* Assignment:
Once the pictures are set aside, reproduce the remaining data exactly.

(Dataset Opens)

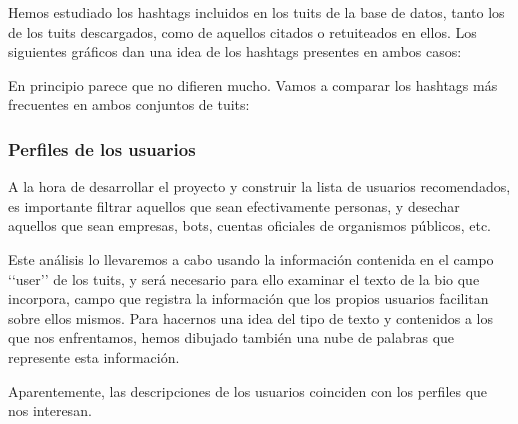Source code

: Hemos estudiado los hashtags incluidos en los tuits de la base de datos, tanto los de los tuits
descargados, como de aquellos citados o retuiteados en ellos. Los siguientes gráficos dan una idea de los hashtags presentes en ambos casos:


En principio parece que no difieren mucho. Vamos a comparar los hashtags más frecuentes
en ambos conjuntos de tuits:


\subsubsection{Perfiles de los usuarios}
A la hora de desarrollar el proyecto y construir la lista de usuarios recomendados, es importante
filtrar aquellos que sean efectivamente personas, y desechar aquellos que sean empresas, bots, cuentas
oficiales de organismos públicos, etc.

Este análisis lo llevaremos a cabo usando la información contenida en el campo \lq\lq user\rq\rq
de los tuits, y será necesario para ello examinar el texto de la bio que incorpora, campo que
registra la información que los propios usuarios facilitan sobre ellos mismos. 
Para hacernos una idea del tipo de texto y contenidos a los que nos enfrentamos, hemos dibujado también
una nube de palabras que represente esta información.




Aparentemente, las descripciones de los usuarios coinciden con los perfiles que nos interesan.

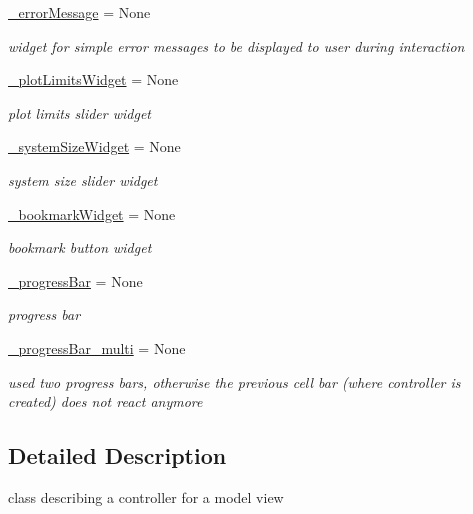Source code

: \begin{DoxyCompactItemize}
\hyperlink{class_mu_mo_t_1_1_mu_mo_t_1_1_mu_mo_tcontroller_afb9cc1f1f0c08393b454f526842425cc}{\+\_\+error\+Message} = None
\begin{DoxyCompactList}\small\item\em widget for simple error messages to be displayed to user during interaction \end{DoxyCompactList}\item 
\hyperlink{class_mu_mo_t_1_1_mu_mo_t_1_1_mu_mo_tcontroller_a7f7ea1e7e5688cb25a6651783db498e0}{\+\_\+plot\+Limits\+Widget} = None
\begin{DoxyCompactList}\small\item\em plot limits slider widget \end{DoxyCompactList}\item 
\hyperlink{class_mu_mo_t_1_1_mu_mo_t_1_1_mu_mo_tcontroller_ab1e13c5ff312caa1398f9de296be2319}{\+\_\+system\+Size\+Widget} = None
\begin{DoxyCompactList}\small\item\em system size slider widget \end{DoxyCompactList}\item 
\hyperlink{class_mu_mo_t_1_1_mu_mo_t_1_1_mu_mo_tcontroller_ae7a084d9f77bbda4a99577633ef002ce}{\+\_\+bookmark\+Widget} = None
\begin{DoxyCompactList}\small\item\em bookmark button widget \end{DoxyCompactList}\item 
\hyperlink{class_mu_mo_t_1_1_mu_mo_t_1_1_mu_mo_tcontroller_a018864aa22d2adb0d3958fb0adbce8e2}{\+\_\+progress\+Bar} = None
\begin{DoxyCompactList}\small\item\em progress bar \end{DoxyCompactList}\item 
\hyperlink{class_mu_mo_t_1_1_mu_mo_t_1_1_mu_mo_tcontroller_a1da52cde6b2b94a1005eaa6898d2f8c5}{\+\_\+progress\+Bar\+\_\+multi} = None
\begin{DoxyCompactList}\small\item\em used two progress bars, otherwise the previous cell bar (where controller is created) does not react anymore \end{DoxyCompactList}\end{DoxyCompactItemize}


\subsection{Detailed Description}
class describing a controller for a model view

(Dataset Closes)

* Task result:
Source code

: Hemos estudiado los hashtags incluidos en los tuits de la base de datos, tanto los de los tuits
descargados, como de aquellos citados o retuiteados en ellos. Los siguientes gráficos dan una idea de los hashtags presentes en ambos casos:


En principio parece que no difieren mucho. Vamos a comparar los hashtags más frecuentes
en ambos conjuntos de tuits:


\subsubsection{Perfiles de los usuarios}
A la hora de desarrollar el proyecto y construir la lista de usuarios recomendados, es importante
filtrar aquellos que sean efectivamente personas, y desechar aquellos que sean empresas, bots, cuentas
oficiales de organismos públicos, etc.

Este análisis lo llevaremos a cabo usando la información contenida en el campo \lq\lq user\rq\rq
de los tuits, y será necesario para ello examinar el texto de la bio que incorpora, campo que
registra la información que los propios usuarios facilitan sobre ellos mismos. 
Para hacernos una idea del tipo de texto y contenidos a los que nos enfrentamos, hemos dibujado también
una nube de palabras que represente esta información.




Aparentemente, las descripciones de los usuarios coinciden con los perfiles que nos interesan.

Source code

: \begin{DoxyCompactItemize}
\hyperlink{class_mu_mo_t_1_1_mu_mo_t_1_1_mu_mo_tcontroller_afb9cc1f1f0c08393b454f526842425cc}{\+\_\+error\+Message} = None
\begin{DoxyCompactList}\small\item\em widget for simple error messages to be displayed to user during interaction \end{DoxyCompactList}\item 
\hyperlink{class_mu_mo_t_1_1_mu_mo_t_1_1_mu_mo_tcontroller_a7f7ea1e7e5688cb25a6651783db498e0}{\+\_\+plot\+Limits\+Widget} = None
\begin{DoxyCompactList}\small\item\em plot limits slider widget \end{DoxyCompactList}\item 
\hyperlink{class_mu_mo_t_1_1_mu_mo_t_1_1_mu_mo_tcontroller_ab1e13c5ff312caa1398f9de296be2319}{\+\_\+system\+Size\+Widget} = None
\begin{DoxyCompactList}\small\item\em system size slider widget \end{DoxyCompactList}\item 
\hyperlink{class_mu_mo_t_1_1_mu_mo_t_1_1_mu_mo_tcontroller_ae7a084d9f77bbda4a99577633ef002ce}{\+\_\+bookmark\+Widget} = None
\begin{DoxyCompactList}\small\item\em bookmark button widget \end{DoxyCompactList}\item 
\hyperlink{class_mu_mo_t_1_1_mu_mo_t_1_1_mu_mo_tcontroller_a018864aa22d2adb0d3958fb0adbce8e2}{\+\_\+progress\+Bar} = None
\begin{DoxyCompactList}\small\item\em progress bar \end{DoxyCompactList}\item 
\hyperlink{class_mu_mo_t_1_1_mu_mo_t_1_1_mu_mo_tcontroller_a1da52cde6b2b94a1005eaa6898d2f8c5}{\+\_\+progress\+Bar\+\_\+multi} = None
\begin{DoxyCompactList}\small\item\em used two progress bars, otherwise the previous cell bar (where controller is created) does not react anymore \end{DoxyCompactList}\end{DoxyCompactItemize}


\subsection{Detailed Description}
class describing a controller for a model view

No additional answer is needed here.